LBB> You also won Talent Management Team of the Year at Campaign US awards 2020, which feels particularly notable given the difficulties employers and employees faced last year. Can you tell us about some of the efforts you made to attract and retain talent? 



Danny> For me, that award is the most deserved of the things we've won. It's been four years now, but we very deliberately took on the challenge of changing what our agency looked like. When I took over as chief client officer, I said, "I think I'm the only person of colour in my department and that's not going to work." When Kristen started we significantly increased our hiring of BIPOC talent, we instituted pay equity across the agency and that was the beginning of all the things that followed. That department is charged with a lot of things, but the thing I think they're best at is taking care of our people. I believe the reason that we've made it through the last year the way we did is because there are people who are constantly thinking about the work environment, the mental health of people, the kind of people we're hiring, caring for under-represented communities in the agency and looking to expand the aperture of the kind of people we hired. They were the glue that held it all together. The list of things that the department did and has been doing is ridiculous. We don't have an HR department anymore, at least we don't call it that. We made it Talent and Culture because HR seemed to be just about being a place to go if there's a problem, as opposed to being ready for the fact that every single day, somebody's dealing with something.  

There are so many things that the group has done to make working here better and to make our interaction with each other better. I know a lot of this is typical training that companies do, but I don't think companies do it with as much frequency as we do. People know that there are other places to go, but people who've spent enough time here know that there are not very many places you can go where people care about you the way they care about us here. 



LBB> How did you wind up in this industry in the first place? Was it a planned adventure or more a happy accident?  
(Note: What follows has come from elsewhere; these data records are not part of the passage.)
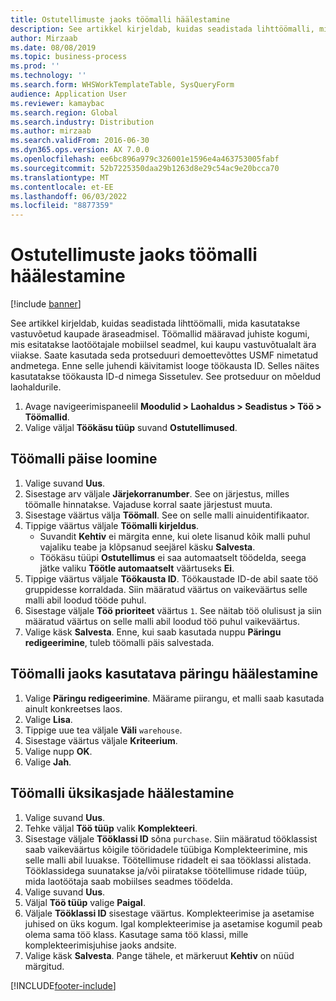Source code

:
 ```yaml
---
title: Ostutellimuste jaoks töömalli häälestamine
description: See artikkel kirjeldab, kuidas seadistada lihttöömalli, mida kasutatakse vastuvõetud kaupade äraseadmisel.
author: Mirzaab
ms.date: 08/08/2019
ms.topic: business-process
ms.prod: ''
ms.technology: ''
ms.search.form: WHSWorkTemplateTable, SysQueryForm
audience: Application User
ms.reviewer: kamaybac
ms.search.region: Global
ms.search.industry: Distribution
ms.author: mirzaab
ms.search.validFrom: 2016-06-30
ms.dyn365.ops.version: AX 7.0.0
ms.openlocfilehash: ee6bc896a979c326001e1596e4a463753005fabf
ms.sourcegitcommit: 52b7225350daa29b1263d8e29c54ac9e20bcca70
ms.translationtype: MT
ms.contentlocale: et-EE
ms.lasthandoff: 06/03/2022
ms.locfileid: "8877359"
---
```

# <a name="set-up-a-work-template-for-purchase-orders"></a>Ostutellimuste jaoks töömalli häälestamine

[!include [banner](../../includes/banner.md)]

See artikkel kirjeldab, kuidas seadistada lihttöömalli, mida kasutatakse vastuvõetud kaupade äraseadmisel. Töömallid määravad juhiste kogumi, mis esitatakse laotöötajale mobiilsel seadmel, kui kaupu vastuvõtualalt ära viiakse. Saate kasutada seda protseduuri demoettevõttes USMF nimetatud andmetega. Enne selle juhendi käivitamist looge töökausta ID. Selles näites kasutatakse töökausta ID-d nimega Sissetulev. See protseduur on mõeldud laohaldurile.

1. Avage navigeerimispaneelil **Moodulid > Laohaldus > Seadistus > Töö > Töömallid**.
2. Valige väljal **Töökäsu tüüp** suvand **Ostutellimused**.

## <a name="create-a-work-template-header"></a>Töömalli päise loomine
1. Valige suvand **Uus**.
2. Sisestage arv väljale **Järjekorranumber**. See on järjestus, milles töömalle hinnatakse. Vajaduse korral saate järjestust muuta.  
3. Sisestage väärtus välja **Töömall**. See on selle malli ainuidentifikaator.  
4. Tippige väärtus väljale **Töömalli kirjeldus**.
    - Suvandit **Kehtiv** ei märgita enne, kui olete lisanud kõik malli puhul vajaliku teabe ja klõpsanud seejärel käsku **Salvesta**.  
    - Töökäsu tüüpi **Ostutellimus** ei saa automaatselt töödelda, seega jätke valiku **Töötle automaatselt** väärtuseks **Ei**.  
5. Tippige väärtus väljale **Töökausta ID**. Töökaustade ID-de abil saate töö gruppidesse korraldada. Siin määratud väärtus on vaikeväärtus selle malli abil loodud tööde puhul.  
6. Sisestage väljale **Töö prioriteet** väärtus `1`. See näitab töö olulisust ja siin määratud väärtus on selle malli abil loodud töö puhul vaikeväärtus.  
7. Valige käsk **Salvesta**. Enne, kui saab kasutada nuppu **Päringu redigeerimine**, tuleb töömalli päis salvestada.  

## <a name="set-up-the-query-for-the-work-template"></a>Töömalli jaoks kasutatava päringu häälestamine
1. Valige **Päringu redigeerimine**. Määrame piirangu, et malli saab kasutada ainult konkreetses laos.  
2. Valige **Lisa**.
3. Tippige uue tea väljale **Väli** `warehouse`.
4. Sisestage väärtus väljale **Kriteerium**.
5. Valige nupp **OK**.
6. Valige **Jah**.

## <a name="set-work-template-details"></a>Töömalli üksikasjade häälestamine
1. Valige suvand **Uus**.
2. Tehke väljal **Töö tüüp** valik **Komplekteeri**.
3. Sisestage väljale **Tööklassi ID** sõna `purchase`. Siin määratud tööklassist saab vaikeväärtus kõigile tööridadele tüübiga Komplekteerimine, mis selle malli abil luuakse. Töötellimuse ridadelt ei saa tööklassi alistada. Tööklassidega suunatakse ja/või piiratakse töötellimuse ridade tüüp, mida laotöötaja saab mobiilses seadmes töödelda.  
4. Valige suvand **Uus**.
5. Väljal **Töö tüüp** valige **Paigal**.
6. Väljale **Tööklassi ID** sisestage väärtus. Komplekteerimise ja asetamise juhised on üks kogum. Igal komplekteerimise ja asetamise kogumil peab olema sama töö klass. Kasutage sama töö klassi, mille komplekteerimisjuhise jaoks andsite.  
7. Valige käsk **Salvesta**. Pange tähele, et märkeruut **Kehtiv** on nüüd märgitud.  



[!INCLUDE[footer-include](../../../includes/footer-banner.md)]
Danny> It wasn't planned. It was what happened when I failed at my first job. I was a client, I started out in marketing on the brand side. And I was really not good at it. I got my MBA because I thought I wanted to work in marketing but I didn't realise that my perception of marketing was really advertising. What I forgot was the finance and the projection and the yearly plans and the stuff that I don't like. But what I realised at that time was that I got most excited when the ad agencies came to present work. I knew how to look at work and evaluate work and talk about work. So I figured maybe I should look at that as a career. I didn't really know it was a career option when I was young. I stumbled into it. I am a painter but I decided that I would try my hand at writing.



LBB> Why did you decide to be a copywriter? Would it have ruined your love for art and its enjoyment as a hobby? 



Danny> I’m an artist, but I wasn't sure that would translate into a good art director. And the thing I loved about art was that I could do what I wanted, when I wanted, if I wanted. I knew that wouldn't be true if I were an art director. I'd have to do what other people wanted me to do and I didn't want those worlds to collide and ruin my love for art.



LBB> Like an amazing home cook becoming like a line chef...



Danny> Exactly. Now they're cooking on command. 



LBB> Outside of work, what keeps you happy and entertained? 



Danny> During most waking hours I paint. I decided to learn to play the piano about four years ago and now I'm obsessed with that and do that actively. And I'm a Prince fan so I spend a lot of time going down Prince rabbit holes. Discovering things; every podcast I can find, every bootleg album, every concert I can download. I’ve spent a lot of time in the purple world. Between those three things that's pretty much all I’m doing when I'm not sleeping.